3.1 hdfs resource configuration

  • Upload resource files and udf functions, all uploaded files and resources will be stored on hdfs, so the following configuration items are required:

conf/common/common.properties
    # Users who have permission to create directories under the HDFS root path
    hdfs.root.user=hdfs
    # data base dir, resource file will store to this hadoop hdfs path, self configuration, please make sure the directory exists on hdfs and have read write permissions。"/escheduler" is recommended
    data.store2hdfs.basepath=/dolphinscheduler
    # resource upload startup type : HDFS,S3,NONE
    res.upload.startup.type=HDFS
    # whether kerberos starts
    hadoop.security.authentication.startup.state=false
    # java.security.krb5.conf path
    java.security.krb5.conf.path=/opt/krb5.conf
    # loginUserFromKeytab user
    login.user.keytab.username=hdfs-mycluster@ESZ.COM
    # loginUserFromKeytab path
    login.user.keytab.path=/opt/hdfs.headless.keytab

conf/common/hadoop.properties
    # ha or single namenode,If namenode ha needs to copy core-site.xml and hdfs-site.xml
    # to the conf directory,support s3,for example : s3a://dolphinscheduler
    fs.defaultFS=hdfs://mycluster:8020
    #resourcemanager ha note this need ips , this empty if single
    yarn.resourcemanager.ha.rm.ids=192.168.xx.xx,192.168.xx.xx
    # If it is a single resourcemanager, you only need to configure one host name. If it is resourcemanager HA, the default configuration is fine
    yarn.application.status.address=http://xxxx:8088/ws/v1/cluster/apps/%s

  • Only one address needs to be configured for yarn.resourcemanager.ha.rm.ids and yarn.application.status.address, and the other address is empty.
  • You need to copy core-site.xml and hdfs-site.xml from the conf directory of the Hadoop cluster to the conf directory of the dolphinscheduler project, and restart the api-server service.

3.2 File management

It is the management of various resource files, including creating basic txt/log/sh/conf/py/java and other files, uploading jar packages and other types of files, and can do edit, rename, download, delete and other operations.

  • Create a file

    The file format supports the following types: txt, log, sh, conf, cfg, py, java, sql, xml, hql, properties

  • upload files

Upload file: Click the "Upload File" button to upload, drag the file to the upload area, the file name will be automatically completed with the uploaded file name

  • File View

For the file types that can be viewed, click the file name to view the file details

  • download file

Click the "Download" button in the file list to download the file or click the "Download" button in the upper right corner of the file details to download the file

  • File rename

  • delete

    File list -> Click the "Delete" button to delete the specified file

3.3 UDF management

3.3.1 Resource management

The resource management and file management functions are similar. The difference is that the resource management is the uploaded UDF function, and the file management uploads the user program, script and configuration file. Operation function: rename, download, delete.

  • Upload udf resources

    Same as uploading files.

3.3.2 Function management

  • Create UDF function

    Click "Create UDF Function", enter the udf function parameters, select the udf resource, and click "Submit" to create the udf function.

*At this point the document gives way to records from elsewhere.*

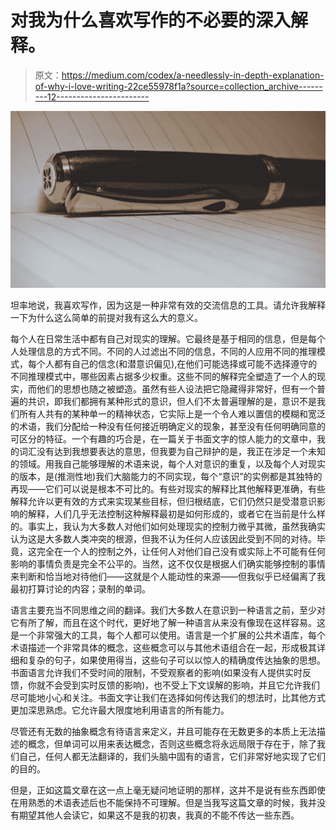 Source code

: # 对我为什么喜欢写作的不必要的深入解释。

> 原文：<https://medium.com/codex/a-needlessly-in-depth-explanation-of-why-i-love-writing-22ce55978f1a?source=collection_archive---------12----------------------->

![](img/0dc138537aa872832f650187e3a57fd4.png)

坦率地说，我喜欢写作，因为这是一种非常有效的交流信息的工具。请允许我解释一下为什么这么简单的前提对我有这么大的意义。

每个人在日常生活中都有自己对现实的理解。它最终是基于相同的信息，但是每个人处理信息的方式不同。不同的人过滤出不同的信息，不同的人应用不同的推理模式，每个人都有自己的信念(和潜意识偏见),在他们可能选择或可能不选择遵守的不同推理模式中，哪些因素占据多少权重。这些不同的解释完全塑造了一个人的现实，而他们的思想也随之被塑造。虽然有些人设法把它隐藏得非常好，但有一个普遍的共识，即我们都拥有某种形式的意识，但人们不太普遍理解的是，意识不是我们所有人共有的某种单一的精神状态，它实际上是一个令人难以置信的模糊和宽泛的术语，我们分配给一种没有任何接近明确定义的现象，甚至没有任何明确同意的可区分的特征。一个有趣的巧合是，在一篇关于书面文字的惊人能力的文章中，我的词汇没有达到我想要表达的意思，但我要为自己辩护的是，我正在涉足一个未知的领域。用我自己能够理解的术语来说，每个人对意识的重复，以及每个人对现实的版本，是(推测性地)我们大脑能力的不同实现，每个“意识”的实例都是其独特的再现——它们可以说是根本不可比的。有些对现实的解释比其他解释更准确，有些解释允许以更有效的方式来实现某些目标，但归根结底，它们仍然只是受潜意识影响的解释，人们几乎无法控制这种解释最初是如何形成的，或者它在当前是什么样的。事实上，我认为大多数人对他们如何处理现实的控制力微乎其微，虽然我确实认为这是大多数人类冲突的根源，但我不认为任何人应该因此受到不同的对待。毕竟，这完全在一个人的控制之外，让任何人对他们自己没有或实际上不可能有任何影响的事情负责是完全不公平的。当然，这不仅仅是根据人们确实能够控制的事情来判断和恰当地对待他们——这就是个人能动性的来源——但我似乎已经偏离了我最初打算讨论的内容；录制的单词。

语言主要充当不同思维之间的翻译。我们大多数人在意识到一种语言之前，至少对它有所了解，而且在这个时代，更好地了解一种语言从来没有像现在这样容易。这是一个非常强大的工具，每个人都可以使用。语言是一个扩展的公共术语库，每个术语描述一个非常具体的概念，这些概念可以与其他术语组合在一起，形成极其详细和复杂的句子，如果使用得当，这些句子可以以惊人的精确度传达抽象的思想。书面语言允许我们不受时间的限制，不受观察者的影响(如果没有人提供实时反馈，你就不会受到实时反馈的影响)，也不受上下文误解的影响，并且它允许我们尽可能地小心和关注。书面文字让我们在选择如何传达我们的想法时，比其他方式更加深思熟虑。它允许最大限度地利用语言的所有能力。

尽管还有无数的抽象概念有待语言来定义，并且可能存在无数更多的本质上无法描述的概念，但单词可以用来表达概念，否则这些概念将永远局限于存在于，除了我们自己，任何人都无法翻译的，我们头脑中固有的语言，它们非常好地实现了它们的目的。

但是，正如这篇文章在这一点上毫无疑问地证明的那样，这并不是说有些东西即使在用熟悉的术语表述后也不能保持不可理解。但是当我写这篇文章的时候，我并没有期望其他人会读它，如果这不是我的初衷，我真的不能不传达一些东西。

Currently only supports temporary UDF functions of HIVE

  • UDF function name: the name when the UDF function is entered
  • Package name Class name: Enter the full path of the UDF function
  • UDF resource: Set the resource file corresponding to the created UDF

4. Create data source

Data source center supports MySQL, POSTGRESQL, HIVE/IMPALA, SPARK, CLICKHOUSE, ORACLE, SQLSERVER and other data sources

4.1 Create/Edit MySQL data source

  • Click "Data Source Center -> Create Data Source" to create different types of data sources according to requirements.

  • Data source: select MYSQL

  • Data source name: enter the name of the data source

  • Description: Enter a description of the data source

  • IP hostname: enter the IP to connect to MySQL

  • Port: Enter the port to connect to MySQL

  • Username: Set the username for connecting to MySQL

  • Password: Set the password for connecting to MySQL

  • Database name: Enter the name of the database connected to MySQL

  • Jdbc connection parameters: parameter settings for MySQL connection, filled in in JSON form

Click "Test Connection" to test whether the data source can be successfully connected.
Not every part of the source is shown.